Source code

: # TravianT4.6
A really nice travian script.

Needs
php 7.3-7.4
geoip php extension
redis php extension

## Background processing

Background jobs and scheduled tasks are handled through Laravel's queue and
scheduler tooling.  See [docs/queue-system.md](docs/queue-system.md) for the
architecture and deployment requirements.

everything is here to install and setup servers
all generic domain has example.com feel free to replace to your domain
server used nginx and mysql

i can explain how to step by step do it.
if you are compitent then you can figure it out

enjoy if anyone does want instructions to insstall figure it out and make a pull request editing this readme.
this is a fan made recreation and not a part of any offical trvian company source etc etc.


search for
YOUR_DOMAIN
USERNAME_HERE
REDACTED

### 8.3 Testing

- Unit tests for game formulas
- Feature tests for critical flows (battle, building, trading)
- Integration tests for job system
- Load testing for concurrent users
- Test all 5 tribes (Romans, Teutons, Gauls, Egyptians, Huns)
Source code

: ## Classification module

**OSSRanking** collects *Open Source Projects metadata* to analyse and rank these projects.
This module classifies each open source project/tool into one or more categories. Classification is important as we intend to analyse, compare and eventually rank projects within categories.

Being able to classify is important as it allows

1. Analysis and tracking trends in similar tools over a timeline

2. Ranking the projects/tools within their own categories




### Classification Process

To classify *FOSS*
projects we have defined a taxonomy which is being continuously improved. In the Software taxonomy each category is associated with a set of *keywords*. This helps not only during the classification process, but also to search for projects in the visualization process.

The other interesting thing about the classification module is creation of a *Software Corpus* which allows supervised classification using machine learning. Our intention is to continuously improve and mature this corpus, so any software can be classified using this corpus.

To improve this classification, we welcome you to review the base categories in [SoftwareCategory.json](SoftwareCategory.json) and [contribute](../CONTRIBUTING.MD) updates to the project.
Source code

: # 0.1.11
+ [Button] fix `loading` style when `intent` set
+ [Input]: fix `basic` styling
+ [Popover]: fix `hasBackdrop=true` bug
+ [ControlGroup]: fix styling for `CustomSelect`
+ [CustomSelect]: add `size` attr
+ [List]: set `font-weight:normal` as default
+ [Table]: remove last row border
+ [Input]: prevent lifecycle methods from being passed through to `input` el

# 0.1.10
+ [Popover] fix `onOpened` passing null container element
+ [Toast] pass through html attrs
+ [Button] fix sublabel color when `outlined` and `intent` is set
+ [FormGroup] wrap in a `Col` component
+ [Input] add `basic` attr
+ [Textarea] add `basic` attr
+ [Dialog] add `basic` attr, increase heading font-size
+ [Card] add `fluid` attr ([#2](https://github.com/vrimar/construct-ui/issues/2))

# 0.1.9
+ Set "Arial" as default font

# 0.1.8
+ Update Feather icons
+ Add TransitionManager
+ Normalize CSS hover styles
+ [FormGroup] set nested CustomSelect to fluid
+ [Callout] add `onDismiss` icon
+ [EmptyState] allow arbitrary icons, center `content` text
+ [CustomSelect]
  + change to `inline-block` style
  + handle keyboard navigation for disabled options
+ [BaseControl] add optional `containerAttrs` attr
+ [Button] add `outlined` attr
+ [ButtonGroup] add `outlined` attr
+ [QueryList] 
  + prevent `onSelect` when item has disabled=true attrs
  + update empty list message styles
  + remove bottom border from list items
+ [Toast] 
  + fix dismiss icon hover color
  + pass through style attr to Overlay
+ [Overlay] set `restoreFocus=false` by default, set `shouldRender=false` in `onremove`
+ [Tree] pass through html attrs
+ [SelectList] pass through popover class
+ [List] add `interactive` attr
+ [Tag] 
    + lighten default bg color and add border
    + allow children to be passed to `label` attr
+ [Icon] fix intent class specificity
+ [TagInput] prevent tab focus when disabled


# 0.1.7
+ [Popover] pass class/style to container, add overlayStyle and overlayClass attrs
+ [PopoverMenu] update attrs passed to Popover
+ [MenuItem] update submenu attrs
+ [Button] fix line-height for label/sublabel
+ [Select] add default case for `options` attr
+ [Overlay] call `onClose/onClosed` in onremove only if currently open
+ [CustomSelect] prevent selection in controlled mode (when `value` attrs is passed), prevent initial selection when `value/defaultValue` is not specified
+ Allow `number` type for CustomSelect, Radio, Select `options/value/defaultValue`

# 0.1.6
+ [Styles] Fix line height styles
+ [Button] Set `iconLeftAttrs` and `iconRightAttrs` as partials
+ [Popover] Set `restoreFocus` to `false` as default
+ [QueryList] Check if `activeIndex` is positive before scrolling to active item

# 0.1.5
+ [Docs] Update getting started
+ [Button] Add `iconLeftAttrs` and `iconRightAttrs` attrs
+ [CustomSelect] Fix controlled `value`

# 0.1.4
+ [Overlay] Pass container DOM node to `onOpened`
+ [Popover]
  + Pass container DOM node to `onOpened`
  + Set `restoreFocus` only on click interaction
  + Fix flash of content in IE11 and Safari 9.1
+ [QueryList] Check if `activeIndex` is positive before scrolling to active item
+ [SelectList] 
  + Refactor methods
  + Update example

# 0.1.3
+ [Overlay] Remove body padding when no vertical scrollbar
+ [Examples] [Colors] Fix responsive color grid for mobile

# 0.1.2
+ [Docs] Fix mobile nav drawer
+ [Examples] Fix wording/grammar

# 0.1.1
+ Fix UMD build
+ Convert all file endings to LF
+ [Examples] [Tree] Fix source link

_ _ _ _ _

◆ **WHAT IS EXPECTED**:
Would you transcribe the listing word for word?

◆ **EXERCISE ANSWER**:
Source code

: # TravianT4.6
A really nice travian script.

Needs
php 7.3-7.4
geoip php extension
redis php extension

## Background processing

Background jobs and scheduled tasks are handled through Laravel's queue and
scheduler tooling.  See [docs/queue-system.md](docs/queue-system.md) for the
architecture and deployment requirements.

everything is here to install and setup servers
all generic domain has example.com feel free to replace to your domain
server used nginx and mysql

i can explain how to step by step do it.
if you are compitent then you can figure it out

enjoy if anyone does want instructions to insstall figure it out and make a pull request editing this readme.
this is a fan made recreation and not a part of any offical trvian company source etc etc.


search for
YOUR_DOMAIN
USERNAME_HERE
REDACTED

### 8.3 Testing

- Unit tests for game formulas
- Feature tests for critical flows (battle, building, trading)
- Integration tests for job system
- Load testing for concurrent users
- Test all 5 tribes (Romans, Teutons, Gauls, Egyptians, Huns)
Source code

: ## Classification module

**OSSRanking** collects *Open Source Projects metadata* to analyse and rank these projects.
This module classifies each open source project/tool into one or more categories. Classification is important as we intend to analyse, compare and eventually rank projects within categories.

Being able to classify is important as it allows

1. Analysis and tracking trends in similar tools over a timeline

2. Ranking the projects/tools within their own categories




### Classification Process

To classify *FOSS*
projects we have defined a taxonomy which is being continuously improved. In the Software taxonomy each category is associated with a set of *keywords*. This helps not only during the classification process, but also to search for projects in the visualization process.

The other interesting thing about the classification module is creation of a *Software Corpus* which allows supervised classification using machine learning. Our intention is to continuously improve and mature this corpus, so any software can be classified using this corpus.

To improve this classification, we welcome you to review the base categories in [SoftwareCategory.json](SoftwareCategory.json) and [contribute](../CONTRIBUTING.MD) updates to the project.
Source code

: # 0.1.11
+ [Button] fix `loading` style when `intent` set
+ [Input]: fix `basic` styling
+ [Popover]: fix `hasBackdrop=true` bug
+ [ControlGroup]: fix styling for `CustomSelect`
+ [CustomSelect]: add `size` attr
+ [List]: set `font-weight:normal` as default
+ [Table]: remove last row border
+ [Input]: prevent lifecycle methods from being passed through to `input` el

# 0.1.10
+ [Popover] fix `onOpened` passing null container element
+ [Toast] pass through html attrs
+ [Button] fix sublabel color when `outlined` and `intent` is set
+ [FormGroup] wrap in a `Col` component
+ [Input] add `basic` attr
+ [Textarea] add `basic` attr
+ [Dialog] add `basic` attr, increase heading font-size
+ [Card] add `fluid` attr ([#2](https://github.com/vrimar/construct-ui/issues/2))

# 0.1.9
+ Set "Arial" as default font

# 0.1.8
+ Update Feather icons
+ Add TransitionManager
+ Normalize CSS hover styles
+ [FormGroup] set nested CustomSelect to fluid
+ [Callout] add `onDismiss` icon
+ [EmptyState] allow arbitrary icons, center `content` text
+ [CustomSelect]
  + change to `inline-block` style
  + handle keyboard navigation for disabled options
+ [BaseControl] add optional `containerAttrs` attr
+ [Button] add `outlined` attr
+ [ButtonGroup] add `outlined` attr
+ [QueryList] 
  + prevent `onSelect` when item has disabled=true attrs
  + update empty list message styles
  + remove bottom border from list items
+ [Toast] 
  + fix dismiss icon hover color
  + pass through style attr to Overlay
+ [Overlay] set `restoreFocus=false` by default, set `shouldRender=false` in `onremove`
+ [Tree] pass through html attrs
+ [SelectList] pass through popover class
+ [List] add `interactive` attr
+ [Tag] 
    + lighten default bg color and add border
    + allow children to be passed to `label` attr
+ [Icon] fix intent class specificity
+ [TagInput] prevent tab focus when disabled


# 0.1.7
+ [Popover] pass class/style to container, add overlayStyle and overlayClass attrs
+ [PopoverMenu] update attrs passed to Popover
+ [MenuItem] update submenu attrs
+ [Button] fix line-height for label/sublabel
+ [Select] add default case for `options` attr
+ [Overlay] call `onClose/onClosed` in onremove only if currently open
+ [CustomSelect] prevent selection in controlled mode (when `value` attrs is passed), prevent initial selection when `value/defaultValue` is not specified
+ Allow `number` type for CustomSelect, Radio, Select `options/value/defaultValue`

# 0.1.6
+ [Styles] Fix line height styles
+ [Button] Set `iconLeftAttrs` and `iconRightAttrs` as partials
+ [Popover] Set `restoreFocus` to `false` as default
+ [QueryList] Check if `activeIndex` is positive before scrolling to active item

# 0.1.5
+ [Docs] Update getting started
+ [Button] Add `iconLeftAttrs` and `iconRightAttrs` attrs
+ [CustomSelect] Fix controlled `value`

# 0.1.4
+ [Overlay] Pass container DOM node to `onOpened`
+ [Popover]
  + Pass container DOM node to `onOpened`
  + Set `restoreFocus` only on click interaction
  + Fix flash of content in IE11 and Safari 9.1
+ [QueryList] Check if `activeIndex` is positive before scrolling to active item
+ [SelectList] 
  + Refactor methods
  + Update example

# 0.1.3
+ [Overlay] Remove body padding when no vertical scrollbar
+ [Examples] [Colors] Fix responsive color grid for mobile

# 0.1.2
+ [Docs] Fix mobile nav drawer
+ [Examples] Fix wording/grammar

# 0.1.1
+ Fix UMD build
+ Convert all file endings to LF
+ [Examples] [Tree] Fix source link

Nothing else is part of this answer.